L’estate sta finendo, è vero. Ma chi vive al centro-sud sa bene che da queste parti l’estate può andare avanti fino a ottobre inoltrato. Sono famose le "ottobrate romane" e i servizi del tg che mostrano siciliani in costume da bagno, quando il resto dell’Italia ha già fatto il cambio di stagione.

Allora perchè non organizzare l’ultimo weekend di mare? Per esempio, il tratto di costa tra il Lazio e la Toscana offre spiagge bellissime e un entroterra altrettanto ricco.

La Riserva naturale della Feniglia è il luogo ideale per chi vuole passare due giorni al mare in una delle spiagge più belle di tutta la Toscana, ma anche dell’intera penisola.

Arrivare è facile: si percorre la via Aurelia fino a Orbetello e da qui si seguono le indicazioni per la Feniglia, passando per la diga granducale.

Situata tra la collina di Ansedonia e il Monte Argentario, la spiaggia è lunga circa sei chilometri e, ovviamente, più si cammina più si raggiungono i posti migliori e meno battuti, lontano dagli ombrelloni, dai lettini e dai baretti. Una volta parcheggiata la macchina si può scegliere se inoltrarsi a piedi o in bicicletta. 

La spiaggia della Feniglia è circondata da una bellissima pineta e da una rigogliosa macchia mediterranea, dove può capitare di vedere qualche animale, come volpi e tassi.

 

Il mare è turchese, soprattutto quando soffia un leggero venticello, ma anche nelle giornate più ventose l’acqua è pulitissima. Il tramonto è l’ora più bella: la sabbia diventa rosa e le ombre lunghe dei pini alle spalle si riflettono sulla spiaggia.

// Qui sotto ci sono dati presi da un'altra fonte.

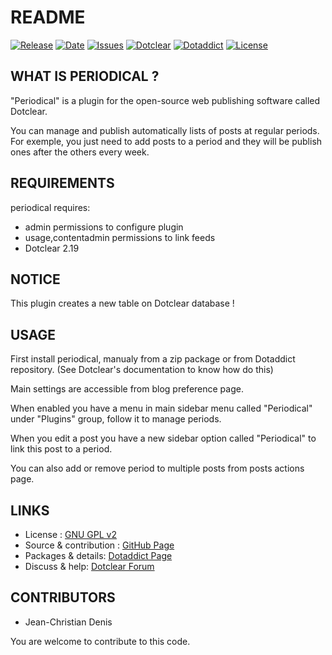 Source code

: # README

[![Release](https://img.shields.io/github/v/release/JcDenis/periodical)](https://github.com/JcDenis/periodical/releases)
[![Date](https://img.shields.io/github/release-date/JcDenis/periodical)](https://github.com/JcDenis/periodical/releases)
[![Issues](https://img.shields.io/github/issues/JcDenis/periodical)](https://github.com/JcDenis/periodical/issues)
[![Dotclear](https://img.shields.io/badge/dotclear-v2.19-blue.svg)](https://fr.dotclear.org/download)
[![Dotaddict](https://img.shields.io/badge/dotaddict-official-green.svg)](https://plugins.dotaddict.org/dc2/details/periodical)
[![License](https://img.shields.io/github/license/JcDenis/periodical)](https://github.com/JcDenis/periodical/blob/master/LICENSE)

## WHAT IS PERIODICAL ?

"Periodical" is a plugin for the open-source 
web publishing software called Dotclear.

You can manage and publish automatically lists of posts 
at regular periods. For exemple, you just need to add posts to a period 
and they will be publish ones after the others every week.

## REQUIREMENTS

 periodical requires: 

  * admin permissions to configure plugin
  * usage,contentadmin permissions to link feeds
  * Dotclear 2.19

## NOTICE

This plugin creates a new table on Dotclear database !

## USAGE

First install periodical, manualy from a zip package or from 
Dotaddict repository. (See Dotclear's documentation to know how do this)

Main settings are accessible from blog preference page.

When enabled you have a menu in main sidebar menu called "Periodical" 
under "Plugins" group, follow it to manage periods.

When you edit a post you have a new sidebar option called "Periodical"
to link this post to a period.

You can also add or remove period to multiple posts from posts actions page.

## LINKS

 * License : [GNU GPL v2](https://www.gnu.org/licenses/old-licenses/lgpl-2.0.html)
 * Source & contribution : [GitHub Page](https://github.com/JcDenis/periodical)
 * Packages & details:  [Dotaddict Page](https://plugins.dotaddict.org/dc2/details/periodical)
 * Discuss & help: [Dotclear Forum](https://forum.dotclear.org/viewtopic.php?id=42289)

## CONTRIBUTORS

 * Jean-Christian Denis

 You are welcome to contribute to this code.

Mi raccomando però di non tardare troppo perchè si fa buio e il parcheggio chiude alle venti…

Per quanto riguarda il pernottamento l’entroterra toscano, vicinissimo al mare, offre hotel, agriturismi e anche molti campeggi per chi vuole spendere poco.

 

Inoltre, fino alla fine di settembre è facile trovare qua e là nei vari paesi sagre e feste, dove passare la serata e assaggiare prodotti locali, come il cinghiale e il fungo porcino. Insomma, beato chi può ancora partire e godersi l’ultimo sole!